Torture by U.S. Did not Begin with 911

Upon taking office, President Barack Obama proclaimed that the United States does not torture. If so, it would mark a sea-change since the U.S. has been torturing and teaching surrogates to torture for decades. As well, the U.S. engaged in a campaign of covert assassinations commonly referred to as "disappearances." The number of victims number in the tens of thousands. No one has ever been held to account for this long history of torture and assassination by the CIA and the U.S. military. The question begs, why has nobody brought up this history in the discussion of the torture memos, the black sites and the assignment of blame for what is now considered reprehensible and illegal conduct? And what assurance do we have that a new administration will not reinstate the use of torture as an element of foreign policy?

Much shock and dismay has been expressed over the U.S. military’s use of torture in Iraq, Guantanamo and at so-called "black sites." However, the use of torture by the military or its surrogates is by no means new. The United States has a long dark history in the use, training and implementation of torture in Latin Americaand other third world countries. The most infamous institution associated with the promotion of torture, summary execution, disappearance and repression of dissidents is the School of the Americas at Fort Benning, Georgia.

For decades the U.S. has propped up military dictatorships in Latin America that stifled progressive change and entrenched small cliques of elites which were completely out of touch with the population over which they ruled. The record is replete on the use of torture as an element of foreign policy by the United States. The most comprehensive record came out of the Church Senate Committee hearings which issued a series of searing reports on the use of torture and assassination.
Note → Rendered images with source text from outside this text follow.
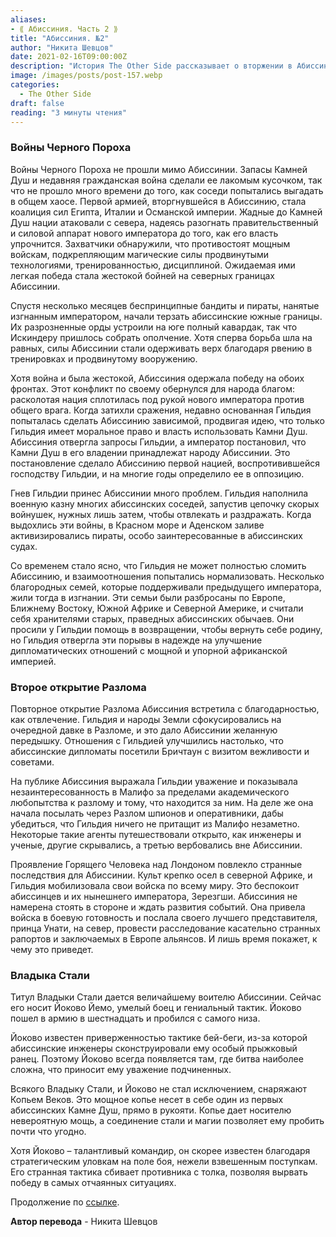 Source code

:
 ```yaml
---
aliases: 
- ⟪ Абиссиния. Часть 2 ⟫
title: "Абиссиния. №2"
author: "Никита Шевцов"
date: 2021-02-16T09:00:00Z
description: "История The Other Side рассказывает о вторжении в Абиссинию соседних народов в поисках драгоценных Камней Душ и последовавшей битве с могущественной абиссинской армией, оснащенной передовыми технологиями и магическими способностями. История следует за борьбой императора Искиндера, чтобы дать отпор захватчикам и защитить свое королевство от бандитов и пиратов, которые угрожают его южным границам."
image: /images/posts/post-157.webp
categories:
  - The Other Side
draft: false
reading: "3 минуты чтения"
---
```


### Войны Черного Пороха

Войны Черного Пороха не прошли мимо Абиссинии. Запасы Камней Душ и недавняя гражданская война сделали ее лакомым кусочком, так что не прошло много времени до того, как соседи попытались выгадать в общем хаосе. Первой армией, вторгнувшейся в Абиссинию, стала коалиция сил Египта, Италии и Османской империи. Жадные до Камней Душ нации атаковали с севера, надеясь разогнать правительственный и силовой аппарат нового императора до того, как его власть упрочнится. Захватчики обнаружили, что противостоят мощным войскам, подкрепляющим магические силы продвинутыми технологиями, тренированностью, дисциплиной. Ожидаемая ими легкая победа стала жестокой бойней на северных границах Абиссинии.

Спустя несколько месяцев беспринципные бандиты и пираты, нанятые изгнанным императором, начали терзать абиссинские южные границы. Их разрозненные орды устроили на юге полный кавардак, так что Искиндеру пришлось собрать ополчение. Хотя сперва борьба шла на равных, силы Абиссинии стали одерживать верх благодаря рвению в тренировках и продвинутому вооружению.

Хотя война и была жестокой, Абиссиния одержала победу на обоих фронтах. Этот конфликт по своему обернулся для народа благом: расколотая нация сплотилась под рукой нового императора против общего врага. Когда затихли сражения, недавно основанная Гильдия попыталась сделать Абиссинию зависимой, продвигая идею, что только Гильдия имеет моральное право и власть использовать Камни Душ. Абиссиния отвергла запросы Гильдии, а император постановил, что Камни Душ в его владении принадлежат народу Абиссинии. Это постановление сделало Абиссинию первой нацией, воспротивившейся господству Гильдии, и на многие годы определило ее в оппозицию.

Гнев Гильдии принес Абиссинии много проблем. Гильдия наполнила военную казну многих абиссинских соседей, запустив цепочку скорых войнушек, нужных лишь затем, чтобы отвлекать и раздражать. Когда выдохлись эти войны, в Красном море и Аденском заливе активизировались пираты, особо заинтересованные в абиссинских судах.

Со временем стало ясно, что Гильдия не может полностью сломить Абиссинию, и взаимоотношения попытались нормализовать. Несколько благородных семей, которые поддерживали предыдущего императора, жили тогда в изгнании. Эти семьи были разбросаны по Европе, Ближнему Востоку, Южной Африке и Северной Америке, и считали себя хранителями старых, праведных абиссинских обычаев. Они просили у Гильдии помощь в возвращении, чтобы вернуть себе родину, но Гильдия отвергла эти порывы в надежде на улучшение дипломатических отношений с мощной и упорной африканской империей.

### Второе открытие Разлома

Повторное открытие Разлома Абиссиния встретила с благодарностью, как отвлечение. Гильдия и народы Земли сфокусировались на очередной давке в Разломе, и это дало Абиссинии желанную передышку. Отношения с Гильдией улучшились настолько, что абиссинские дипломаты посетили Бричтаун с визитом вежливости и советами.

На публике Абиссиния выражала Гильдии уважение и показывала незаинтересованность в Малифо за пределами академического любопытства к разлому и тому, что находится за ним. На деле же она начала посылать через Разлом шпионов и оперативники, дабы убедиться, что Гильдия ничего не притащит из Малифо незаметно. Некоторые такие агенты путешествовали открыто, как инженеры и ученые, другие скрывались, а третью вербовались вне Абиссинии.

Проявление Горящего Человека над Лондоном повлекло странные последствия для Абиссинии. Культ крепко осел в северной Африке, и Гильдия мобилизовала свои войска по всему миру. Это беспокоит абиссинцев и их нынешнего императора, Зерезгши. Абиссиния не намерена стоять в стороне и ждать развития событий. Она привела войска в боевую готовность и послала своего лучшего представителя, принца Унати, на север, провести расследование касательно странных рапортов и заключаемых в Европе альянсов. И лишь время покажет, к чему это приведет.

### Владыка Стали

Титул Владыки Стали дается величайшему воителю Абиссинии. Сейчас его носит Йоково Йемо, умелый боец и гениальный тактик. Йоково пошел в армию в шестнадцать и пробился с самого низа.

Йоково известен приверженностью тактике бей-беги, из-за которой абиссинские инженеры сконструировали ему особый прыжковый ранец. Поэтому Йоково всегда появляется там, где битва наиболее сложна, что приносит ему уважение подчиненных.

Всякого Владыку Стали, и Йоково не стал исключением, снаряжают Копьем Веков. Это мощное копье несет в себе один из первых абиссинских Камне Душ, прямо в рукояти. Копье дает носителю невероятную мощь, а соединение стали и магии позволяет ему пробить почти что угодно.

Хотя Йоково – талантливый командир, он скорее известен благодаря стратегическим уловкам на поле боя, нежели взвешенным поступкам. Его странная тактика сбивает противника с толка, позволяя вырвать победу в самых отчаянных ситуациях.


Продолжение по [ссылке](http://malifaux.vercel.app/posts/post-158).


**Автор перевода** - Никита Шевцов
The most notorious of these nefarious regimes were the Argentine junta, Chile's Augusto Pinochet and the Central American military dictatorships. The Mexican government, despite its dressings of democracy, has always operated with torture and disappearance of dissidents. These regimes assured a free hand for U.S. business interests and the iron fist for the impoverished masses. The modus operandi for the military and U.S. intelligence agencies was well established prior to 911. In fact some of the most active agents in promoting torture in Latin America include such well known Iraq war figures as Dick Cheney and John Negroponte.

Although the documentary history of this long and dark history of repression is abundant, most Americans have little knowledge of just how reprehensible their government has been in brutally repressing social change in Latin America. On September 20, 1996, the Pentagon released seven training manuals prepared by the US military and used between 1987 and 1991 for intelligence training courses in Latin America and at the US Army School of the Americas (SOA), where the US trains Latin American militaries.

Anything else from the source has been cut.